> EXERCISE DETAILS:
Examine the entries and show every line in which the word "behavior" is found.

> AVAILABLE DATA:
^^^^^^^^
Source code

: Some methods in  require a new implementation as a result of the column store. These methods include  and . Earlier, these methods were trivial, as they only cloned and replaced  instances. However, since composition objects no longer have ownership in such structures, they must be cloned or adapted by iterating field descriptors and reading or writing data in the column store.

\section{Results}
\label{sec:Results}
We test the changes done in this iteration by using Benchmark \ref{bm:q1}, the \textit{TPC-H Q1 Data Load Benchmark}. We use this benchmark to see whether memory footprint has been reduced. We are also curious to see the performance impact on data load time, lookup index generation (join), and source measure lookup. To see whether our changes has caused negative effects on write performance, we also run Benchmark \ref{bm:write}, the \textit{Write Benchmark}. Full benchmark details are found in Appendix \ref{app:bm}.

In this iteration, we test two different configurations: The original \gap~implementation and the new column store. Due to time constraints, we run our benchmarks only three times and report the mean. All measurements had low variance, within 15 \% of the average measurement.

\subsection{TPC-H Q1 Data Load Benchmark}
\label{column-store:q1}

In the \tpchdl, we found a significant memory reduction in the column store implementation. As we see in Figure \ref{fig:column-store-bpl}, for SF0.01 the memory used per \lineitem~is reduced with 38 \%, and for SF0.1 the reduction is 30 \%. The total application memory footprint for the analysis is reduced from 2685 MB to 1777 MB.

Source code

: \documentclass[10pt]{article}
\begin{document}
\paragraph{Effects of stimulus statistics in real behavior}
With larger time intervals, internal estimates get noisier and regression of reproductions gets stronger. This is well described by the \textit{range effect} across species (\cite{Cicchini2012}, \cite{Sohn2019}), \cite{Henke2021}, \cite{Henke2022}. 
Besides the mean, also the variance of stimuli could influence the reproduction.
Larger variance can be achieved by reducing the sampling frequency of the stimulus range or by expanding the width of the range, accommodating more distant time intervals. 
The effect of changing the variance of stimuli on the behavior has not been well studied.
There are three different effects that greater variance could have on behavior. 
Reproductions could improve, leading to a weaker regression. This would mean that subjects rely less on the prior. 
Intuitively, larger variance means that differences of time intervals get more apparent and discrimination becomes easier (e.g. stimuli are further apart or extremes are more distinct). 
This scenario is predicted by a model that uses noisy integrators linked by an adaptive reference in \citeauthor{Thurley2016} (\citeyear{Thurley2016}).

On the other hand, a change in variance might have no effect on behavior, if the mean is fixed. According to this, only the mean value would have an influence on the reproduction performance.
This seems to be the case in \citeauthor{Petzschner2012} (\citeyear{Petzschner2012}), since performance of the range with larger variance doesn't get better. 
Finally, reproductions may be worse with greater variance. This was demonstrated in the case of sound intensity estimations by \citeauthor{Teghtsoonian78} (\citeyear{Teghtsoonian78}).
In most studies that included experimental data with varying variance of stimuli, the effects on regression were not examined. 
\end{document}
^^^^^^^^
> RESULT FOR THIS EXERCISE:
\paragraph{Effects of stimulus statistics in real behavior}
The effect of changing the variance of stimuli on the behavior has not been well studied.
There are three different effects that greater variance could have on behavior. 
On the other hand, a change in variance might have no effect on behavior, if the mean is fixed. According to this, only the mean value would have an influence on the reproduction performance.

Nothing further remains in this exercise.